Enables the instruction minimization pass that iteratively removes instructions from the program while preserving the violation.

--enable-simplification-pass

Enables the instruction simplification pass that replaces complex instructions with simpler ones while preserving the violation.

--enable-nop-pass

Enables the NOP replacement pass that iteratively replaces instructions with NOPs of the same size while preserving the violation.

--enable-constant-pass

Enables the constant simplification pass that replaces immediate arguments of instructions with 0s while preserving the violation.

--enable-mask-pass

Enables the mask simplification pass that reduces the size of the instrumentation masks while preserving the violation.

--enable-label-pass

Enables the label removal pass that removes unused labels from the assembly file.

--enable-fence-pass

Enables the fence insertion pass that adds LFENCEs after instructions while preserving the violation.

Input Passes

--enable-input-seq-pass

Enables the input sequence minimization pass that removes inputs from the original generated sequence while preserving the violation.

--enable-input-diff-pass

Enables the violating input difference minimization pass that operates on the pair of (contract-equivalent) inputs that triggered the violation and attempts to minimize the difference between the two inputs. It does so by iterating over all bytes in the inputs, and (1) attempting to replace each byte with zero, and if it fails, (2) copying the byte from the first input to the second input.

Analysis Passes

--enable-source-analysis

Enables the speculation source identification pass that analyzes the program to identify suspected sources of speculation, and adds the corresponding comments to the assembly file. Note that the analysis is not guaranteed to be correct, and it may produce false results.

--enable-comment-pass

Enables the violation comment pass that adds comments to the assembly file with details about the violation. Namely, it adds comments to every memory access in the following format:

# mem access: [input1_id] [load_addr]-[store_addr] CL [cache_set_id]:[cache_line_offset] | [input2_id] [load_addr]-[store_addr] CL [cache_set_id]:[cache_line_offset]

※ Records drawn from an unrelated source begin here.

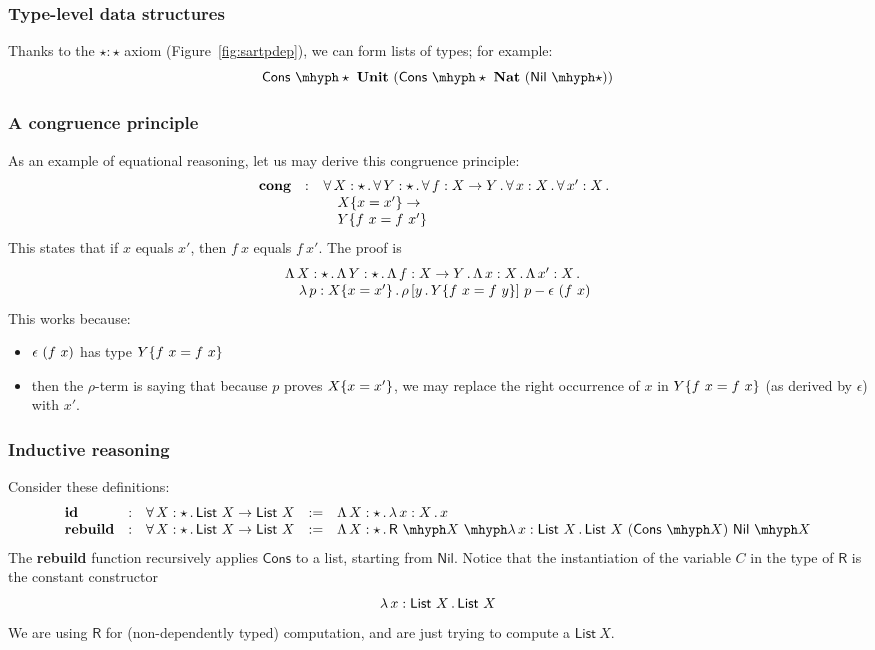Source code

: \documentclass{article}
\begin{document}
\subsubsection{Type-level data structures}

Thanks to the $\star : \star$ axiom (Figure~\ref{fig:sartpdep}), we can form lists of types; for example:
\[
\appe{\mathsf{Cons}}{\star}\ \textbf{Unit}\ (\appe{\mathsf{Cons}}{\star}\ \textbf{Nat}\ (\appe{\mathsf{Nil}}{\star}))
\]

\subsubsection{A congruence principle}

As an example of equational reasoning, let us may derive this congruence principle:
\[
\begin{array}{lll}
\textbf{cong} & : & \allt{X}{\star}{\allt{Y}{\star}{\allt{f}{X \to Y}{\allt{x}{X}{\allt{x'}{X}{\ }}}}} \\
\ &\ &\ \ \ \eqtm{x}{X}{x'} \to \\
\ &\ &\ \ \ \eqtm{f\ x}{Y}{f\ x'}
\end{array}
\]
\noindent This states that if $x$ equals $x'$, then $f\ x$ equals $f\ x'$. The proof is 
\[
\begin{array}{l}
\Tlam{X}{\star}{\Tlam{Y}{\star}{\Tlam{f}{X \to Y}{\Tlam{x}{X}{\Tlam{x'}{X}{\ }}}}} \\
\ \ \ \tlam{p}{\eqtm{x}{X}{x'}}{\cng{y}{\eqtm{f\ x}{Y}{f\ y}}{p}{\rfl{(f\ x)}}}
\end{array}
\]
\noindent This works because:
\begin{itemize}
\item $\rfl{(f\ x)}$ has type $\eqtm{f\ x}{Y}{f\ x}$
\item then the $\rho$-term is saying that because $p$ proves $\eqtm{x}{X}{x'}$,
  we may replace the right occurrence of $x$ in $\eqtm{f\ x}{Y}{f\ x}$ (as derived by $\epsilon$) with $x'$.
  \end{itemize}

\subsubsection{Inductive reasoning}

Consider these definitions:
\[
\begin{array}{lllll}
  \textbf{id} & : & \allt{X}{\star}{\mathsf{List}\ X \to \mathsf{List}\ X} & := & \Tlam{X}{\star}{\tlam{x}{X}{x}} \\
  
  \textbf{rebuild} & : & \allt{X}{\star}{\mathsf{List}\ X \to \mathsf{List}\ X} & := & \Tlam{X}{\star}{\appe{\appe{\mathsf{R}}{X}}{\tlam{x}{\mathsf{List}\ X}{\mathsf{List}\ X}}\ (\appe{\mathsf{Cons}}{X})\ \appe{\mathsf{Nil}}{X}}
  \end{array}
\]
\noindent The \textbf{rebuild} function recursively applies
$\mathsf{Cons}$ to a list, starting from $\mathsf{Nil}$.  Notice that the instantiation of the variable $C$ in the type of $\mathsf{R}$ is
the constant constructor
\[
\tlam{x}{\mathsf{List}\ X}{\mathsf{List}\ X}
\]
\noindent We are using $\mathsf{R}$ for
(non-dependently typed) computation, and are just trying to compute a
$\mathsf{List}\ X$.
\end{document}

The comment indicates the addresses (load_addr and store_addr) of the given memory operation when executed with the two inputs that triggered the violation (input1_id and input2_id). For convenience, it also provides the L1D cache set ID and line offset that correspond to the addresses of the memory operation.

For example, this comment

# mem access: [1] 0x800-0x800 CL 32:0 | [11] 0x710-0x710 CL 28:10

indicates that the memory operation preceded by this comment was executed with two inputs, 1 and 11, and the memory operation accessed the addresses 0x800 and 0x710 in the two inputs, respectively. The address 0x800 corresponded to cache set 32 and line offset 0, while the address 0x710 corresponded to cache set 28 and line offset 10.

Interpreting the Output

When a pass executes, it prints out the progress into the console.

Output of Program Passes

Most of the passes print out one character per instruction, with . indicating that the pass succeeded, and - indicating that the pass failed on the given instruction. For example, if --enable-instruction-pass is enabled, the output may look like this:

[Pass 2] Instruction Removal Pass

.............-.....--.-------..----

This means that the pass successfully removed the last 13 instructions, failed to remove the 14th instruction, succeeded on the 15th instruction, and so on. Note that the pass iterates from bottom to top, hence the output is printed in reverse order.

Output of Input Passes

The input-diff pass has a slightly different output format. It prints out a compact representation of the input difference, with each character representing a byte in the input sequence: * . indicates that zeroing the byte succeeded * + indicates that copying the byte succeeded * = indicates that the byte was already the same in both inputs * ^ indicates that the pass failed to minimize the byte, and it remained different in the two inputs

For example, the output of the input-diff pass may look like this:

Address    +0x0     +0x40    +0x80    +0xc0    +0x100   +0x140   +0x180   +0x1c0
0x00000000 ........ ........ ........ ........ ........ ........ ........ ........
0x00000200 ........ ........ ........ ........ ........ ........ ........ ........
0x00000400 ........ ........ ........ ........ ........ ........ ........ ........
0x00000600 ........ ........ ........ ........ ........ ........ ........ ........
0x00000800 ........ ........ ........ ........ ........ ........ ........ ........
0x00000a00 ........ ........ ........ ........ ........ ........ ........ ........
0x00000c00 ........ ........ ........ ........ ........ ........ ........ ........
0x00000e00 ........ ........ ........ ........ ........ ........ ........ ........
0x00001000 ........ ........ ........ ........ ........ ........ ........ ........
0x00001200 ........ ........ ........ ........ ........ ........ ........ ........
0x00001400 ........ ........ ........ ........ ........ ........ ........ ........
0x00001600 ........ ........ ........ ........ ........ ........ ........ ........
0x00001800 ........ ........ ........ ........ ........ ........ ........ ........
0x00001a00 ........ ........ ........ ........ ........ ........ ........ ........
0x00001c00 ........ ........ ........ ........ ........ ........ ........ ........
0x00001e00 ........ ........ ........ ........ ........ ........ ........ ........
0x00002000 ====^=..
0x00002040 ........ ........ ........ ........
  > Result: Leaked 1 bytes
  > Addresses: ['0x2020']

This output indicates that the pass successfully minimized the input difference for all bytes except for the byte at address 0x2020, which remained different in the two inputs, and the bytes at addresses 0x2000-0x2018 and 0x2028 were already the same in both inputs.

Usage Example

The following example demonstrates a typical workflow of using the minimize mode to simplify a violating program and its input sequence.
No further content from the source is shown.